Your answer must be an exact copy of the records below, minus any images.

(Beginning of Material for the task)

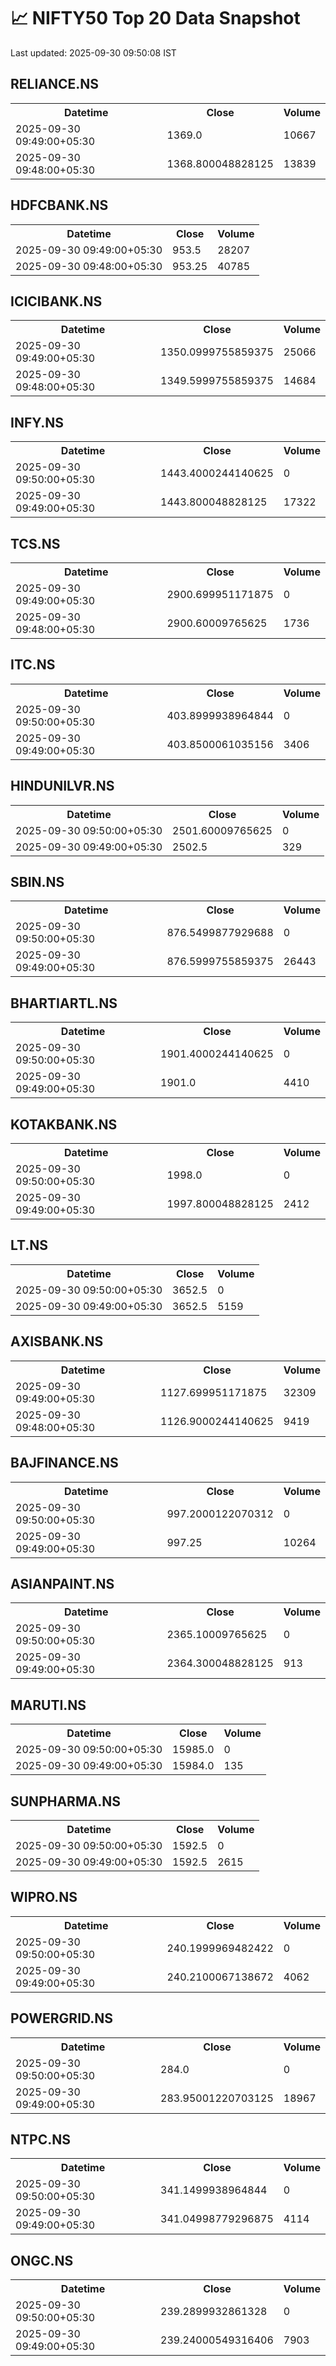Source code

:# 📈 NIFTY50 Top 20 Data Snapshot

Last updated: 2025-09-30 09:50:08 IST

## RELIANCE.NS

<table>
  <tr><th>Datetime</th><th>Close</th><th>Volume</th></tr>
  <tr><td>2025-09-30 09:49:00+05:30</td><td>1369.0</td><td>10667</td></tr>
  <tr><td>2025-09-30 09:48:00+05:30</td><td>1368.800048828125</td><td>13839</td></tr>
</table>

## HDFCBANK.NS

<table>
  <tr><th>Datetime</th><th>Close</th><th>Volume</th></tr>
  <tr><td>2025-09-30 09:49:00+05:30</td><td>953.5</td><td>28207</td></tr>
  <tr><td>2025-09-30 09:48:00+05:30</td><td>953.25</td><td>40785</td></tr>
</table>

## ICICIBANK.NS

<table>
  <tr><th>Datetime</th><th>Close</th><th>Volume</th></tr>
  <tr><td>2025-09-30 09:49:00+05:30</td><td>1350.0999755859375</td><td>25066</td></tr>
  <tr><td>2025-09-30 09:48:00+05:30</td><td>1349.5999755859375</td><td>14684</td></tr>
</table>

## INFY.NS

<table>
  <tr><th>Datetime</th><th>Close</th><th>Volume</th></tr>
  <tr><td>2025-09-30 09:50:00+05:30</td><td>1443.4000244140625</td><td>0</td></tr>
  <tr><td>2025-09-30 09:49:00+05:30</td><td>1443.800048828125</td><td>17322</td></tr>
</table>

## TCS.NS

<table>
  <tr><th>Datetime</th><th>Close</th><th>Volume</th></tr>
  <tr><td>2025-09-30 09:49:00+05:30</td><td>2900.699951171875</td><td>0</td></tr>
  <tr><td>2025-09-30 09:48:00+05:30</td><td>2900.60009765625</td><td>1736</td></tr>
</table>

## ITC.NS

<table>
  <tr><th>Datetime</th><th>Close</th><th>Volume</th></tr>
  <tr><td>2025-09-30 09:50:00+05:30</td><td>403.8999938964844</td><td>0</td></tr>
  <tr><td>2025-09-30 09:49:00+05:30</td><td>403.8500061035156</td><td>3406</td></tr>
</table>

## HINDUNILVR.NS

<table>
  <tr><th>Datetime</th><th>Close</th><th>Volume</th></tr>
  <tr><td>2025-09-30 09:50:00+05:30</td><td>2501.60009765625</td><td>0</td></tr>
  <tr><td>2025-09-30 09:49:00+05:30</td><td>2502.5</td><td>329</td></tr>
</table>

## SBIN.NS

<table>
  <tr><th>Datetime</th><th>Close</th><th>Volume</th></tr>
  <tr><td>2025-09-30 09:50:00+05:30</td><td>876.5499877929688</td><td>0</td></tr>
  <tr><td>2025-09-30 09:49:00+05:30</td><td>876.5999755859375</td><td>26443</td></tr>
</table>

## BHARTIARTL.NS

<table>
  <tr><th>Datetime</th><th>Close</th><th>Volume</th></tr>
  <tr><td>2025-09-30 09:50:00+05:30</td><td>1901.4000244140625</td><td>0</td></tr>
  <tr><td>2025-09-30 09:49:00+05:30</td><td>1901.0</td><td>4410</td></tr>
</table>

## KOTAKBANK.NS

<table>
  <tr><th>Datetime</th><th>Close</th><th>Volume</th></tr>
  <tr><td>2025-09-30 09:50:00+05:30</td><td>1998.0</td><td>0</td></tr>
  <tr><td>2025-09-30 09:49:00+05:30</td><td>1997.800048828125</td><td>2412</td></tr>
</table>

## LT.NS

<table>
  <tr><th>Datetime</th><th>Close</th><th>Volume</th></tr>
  <tr><td>2025-09-30 09:50:00+05:30</td><td>3652.5</td><td>0</td></tr>
  <tr><td>2025-09-30 09:49:00+05:30</td><td>3652.5</td><td>5159</td></tr>
</table>

## AXISBANK.NS

<table>
  <tr><th>Datetime</th><th>Close</th><th>Volume</th></tr>
  <tr><td>2025-09-30 09:49:00+05:30</td><td>1127.699951171875</td><td>32309</td></tr>
  <tr><td>2025-09-30 09:48:00+05:30</td><td>1126.9000244140625</td><td>9419</td></tr>
</table>

## BAJFINANCE.NS

<table>
  <tr><th>Datetime</th><th>Close</th><th>Volume</th></tr>
  <tr><td>2025-09-30 09:50:00+05:30</td><td>997.2000122070312</td><td>0</td></tr>
  <tr><td>2025-09-30 09:49:00+05:30</td><td>997.25</td><td>10264</td></tr>
</table>

## ASIANPAINT.NS

<table>
  <tr><th>Datetime</th><th>Close</th><th>Volume</th></tr>
  <tr><td>2025-09-30 09:50:00+05:30</td><td>2365.10009765625</td><td>0</td></tr>
  <tr><td>2025-09-30 09:49:00+05:30</td><td>2364.300048828125</td><td>913</td></tr>
</table>

## MARUTI.NS

<table>
  <tr><th>Datetime</th><th>Close</th><th>Volume</th></tr>
  <tr><td>2025-09-30 09:50:00+05:30</td><td>15985.0</td><td>0</td></tr>
  <tr><td>2025-09-30 09:49:00+05:30</td><td>15984.0</td><td>135</td></tr>
</table>

## SUNPHARMA.NS

<table>
  <tr><th>Datetime</th><th>Close</th><th>Volume</th></tr>
  <tr><td>2025-09-30 09:50:00+05:30</td><td>1592.5</td><td>0</td></tr>
  <tr><td>2025-09-30 09:49:00+05:30</td><td>1592.5</td><td>2615</td></tr>
</table>

## WIPRO.NS

<table>
  <tr><th>Datetime</th><th>Close</th><th>Volume</th></tr>
  <tr><td>2025-09-30 09:50:00+05:30</td><td>240.1999969482422</td><td>0</td></tr>
  <tr><td>2025-09-30 09:49:00+05:30</td><td>240.2100067138672</td><td>4062</td></tr>
</table>

## POWERGRID.NS

<table>
  <tr><th>Datetime</th><th>Close</th><th>Volume</th></tr>
  <tr><td>2025-09-30 09:50:00+05:30</td><td>284.0</td><td>0</td></tr>
  <tr><td>2025-09-30 09:49:00+05:30</td><td>283.95001220703125</td><td>18967</td></tr>
</table>

## NTPC.NS

<table>
  <tr><th>Datetime</th><th>Close</th><th>Volume</th></tr>
  <tr><td>2025-09-30 09:50:00+05:30</td><td>341.1499938964844</td><td>0</td></tr>
  <tr><td>2025-09-30 09:49:00+05:30</td><td>341.04998779296875</td><td>4114</td></tr>
</table>

## ONGC.NS

<table>
  <tr><th>Datetime</th><th>Close</th><th>Volume</th></tr>
  <tr><td>2025-09-30 09:50:00+05:30</td><td>239.2899932861328</td><td>0</td></tr>
  <tr><td>2025-09-30 09:49:00+05:30</td><td>239.24000549316406</td><td>7903</td></tr>
</table>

(End of Material for the task)

#### Task solution:
Source code

:# 📈 NIFTY50 Top 20 Data Snapshot

Last updated: 2025-09-30 09:50:08 IST

## RELIANCE.NS

<table>
  <tr><th>Datetime</th><th>Close</th><th>Volume</th></tr>
  <tr><td>2025-09-30 09:49:00+05:30</td><td>1369.0</td><td>10667</td></tr>
  <tr><td>2025-09-30 09:48:00+05:30</td><td>1368.800048828125</td><td>13839</td></tr>
</table>

## HDFCBANK.NS

<table>
  <tr><th>Datetime</th><th>Close</th><th>Volume</th></tr>
  <tr><td>2025-09-30 09:49:00+05:30</td><td>953.5</td><td>28207</td></tr>
  <tr><td>2025-09-30 09:48:00+05:30</td><td>953.25</td><td>40785</td></tr>
</table>

## ICICIBANK.NS

<table>
  <tr><th>Datetime</th><th>Close</th><th>Volume</th></tr>
  <tr><td>2025-09-30 09:49:00+05:30</td><td>1350.0999755859375</td><td>25066</td></tr>
  <tr><td>2025-09-30 09:48:00+05:30</td><td>1349.5999755859375</td><td>14684</td></tr>
</table>

## INFY.NS

<table>
  <tr><th>Datetime</th><th>Close</th><th>Volume</th></tr>
  <tr><td>2025-09-30 09:50:00+05:30</td><td>1443.4000244140625</td><td>0</td></tr>
  <tr><td>2025-09-30 09:49:00+05:30</td><td>1443.800048828125</td><td>17322</td></tr>
</table>

## TCS.NS

<table>
  <tr><th>Datetime</th><th>Close</th><th>Volume</th></tr>
  <tr><td>2025-09-30 09:49:00+05:30</td><td>2900.699951171875</td><td>0</td></tr>
  <tr><td>2025-09-30 09:48:00+05:30</td><td>2900.60009765625</td><td>1736</td></tr>
</table>

## ITC.NS

<table>
  <tr><th>Datetime</th><th>Close</th><th>Volume</th></tr>
  <tr><td>2025-09-30 09:50:00+05:30</td><td>403.8999938964844</td><td>0</td></tr>
  <tr><td>2025-09-30 09:49:00+05:30</td><td>403.8500061035156</td><td>3406</td></tr>
</table>

## HINDUNILVR.NS

<table>
  <tr><th>Datetime</th><th>Close</th><th>Volume</th></tr>
  <tr><td>2025-09-30 09:50:00+05:30</td><td>2501.60009765625</td><td>0</td></tr>
  <tr><td>2025-09-30 09:49:00+05:30</td><td>2502.5</td><td>329</td></tr>
</table>

## SBIN.NS

<table>
  <tr><th>Datetime</th><th>Close</th><th>Volume</th></tr>
  <tr><td>2025-09-30 09:50:00+05:30</td><td>876.5499877929688</td><td>0</td></tr>
  <tr><td>2025-09-30 09:49:00+05:30</td><td>876.5999755859375</td><td>26443</td></tr>
</table>

## BHARTIARTL.NS

<table>
  <tr><th>Datetime</th><th>Close</th><th>Volume</th></tr>
  <tr><td>2025-09-30 09:50:00+05:30</td><td>1901.4000244140625</td><td>0</td></tr>
  <tr><td>2025-09-30 09:49:00+05:30</td><td>1901.0</td><td>4410</td></tr>
</table>

## KOTAKBANK.NS

<table>
  <tr><th>Datetime</th><th>Close</th><th>Volume</th></tr>
  <tr><td>2025-09-30 09:50:00+05:30</td><td>1998.0</td><td>0</td></tr>
  <tr><td>2025-09-30 09:49:00+05:30</td><td>1997.800048828125</td><td>2412</td></tr>
</table>

## LT.NS

<table>
  <tr><th>Datetime</th><th>Close</th><th>Volume</th></tr>
  <tr><td>2025-09-30 09:50:00+05:30</td><td>3652.5</td><td>0</td></tr>
  <tr><td>2025-09-30 09:49:00+05:30</td><td>3652.5</td><td>5159</td></tr>
</table>

## AXISBANK.NS

<table>
  <tr><th>Datetime</th><th>Close</th><th>Volume</th></tr>
  <tr><td>2025-09-30 09:49:00+05:30</td><td>1127.699951171875</td><td>32309</td></tr>
  <tr><td>2025-09-30 09:48:00+05:30</td><td>1126.9000244140625</td><td>9419</td></tr>
</table>

## BAJFINANCE.NS

<table>
  <tr><th>Datetime</th><th>Close</th><th>Volume</th></tr>
  <tr><td>2025-09-30 09:50:00+05:30</td><td>997.2000122070312</td><td>0</td></tr>
  <tr><td>2025-09-30 09:49:00+05:30</td><td>997.25</td><td>10264</td></tr>
</table>

## ASIANPAINT.NS

<table>
  <tr><th>Datetime</th><th>Close</th><th>Volume</th></tr>
  <tr><td>2025-09-30 09:50:00+05:30</td><td>2365.10009765625</td><td>0</td></tr>
  <tr><td>2025-09-30 09:49:00+05:30</td><td>2364.300048828125</td><td>913</td></tr>
</table>

## MARUTI.NS

<table>
  <tr><th>Datetime</th><th>Close</th><th>Volume</th></tr>
  <tr><td>2025-09-30 09:50:00+05:30</td><td>15985.0</td><td>0</td></tr>
  <tr><td>2025-09-30 09:49:00+05:30</td><td>15984.0</td><td>135</td></tr>
</table>

## SUNPHARMA.NS

<table>
  <tr><th>Datetime</th><th>Close</th><th>Volume</th></tr>
  <tr><td>2025-09-30 09:50:00+05:30</td><td>1592.5</td><td>0</td></tr>
  <tr><td>2025-09-30 09:49:00+05:30</td><td>1592.5</td><td>2615</td></tr>
</table>

## WIPRO.NS

<table>
  <tr><th>Datetime</th><th>Close</th><th>Volume</th></tr>
  <tr><td>2025-09-30 09:50:00+05:30</td><td>240.1999969482422</td><td>0</td></tr>
  <tr><td>2025-09-30 09:49:00+05:30</td><td>240.2100067138672</td><td>4062</td></tr>
</table>

## POWERGRID.NS

<table>
  <tr><th>Datetime</th><th>Close</th><th>Volume</th></tr>
  <tr><td>2025-09-30 09:50:00+05:30</td><td>284.0</td><td>0</td></tr>
  <tr><td>2025-09-30 09:49:00+05:30</td><td>283.95001220703125</td><td>18967</td></tr>
</table>

## NTPC.NS

<table>
  <tr><th>Datetime</th><th>Close</th><th>Volume</th></tr>
  <tr><td>2025-09-30 09:50:00+05:30</td><td>341.1499938964844</td><td>0</td></tr>
  <tr><td>2025-09-30 09:49:00+05:30</td><td>341.04998779296875</td><td>4114</td></tr>
</table>

## ONGC.NS

<table>
  <tr><th>Datetime</th><th>Close</th><th>Volume</th></tr>
  <tr><td>2025-09-30 09:50:00+05:30</td><td>239.2899932861328</td><td>0</td></tr>
  <tr><td>2025-09-30 09:49:00+05:30</td><td>239.24000549316406</td><td>7903</td></tr>
</table>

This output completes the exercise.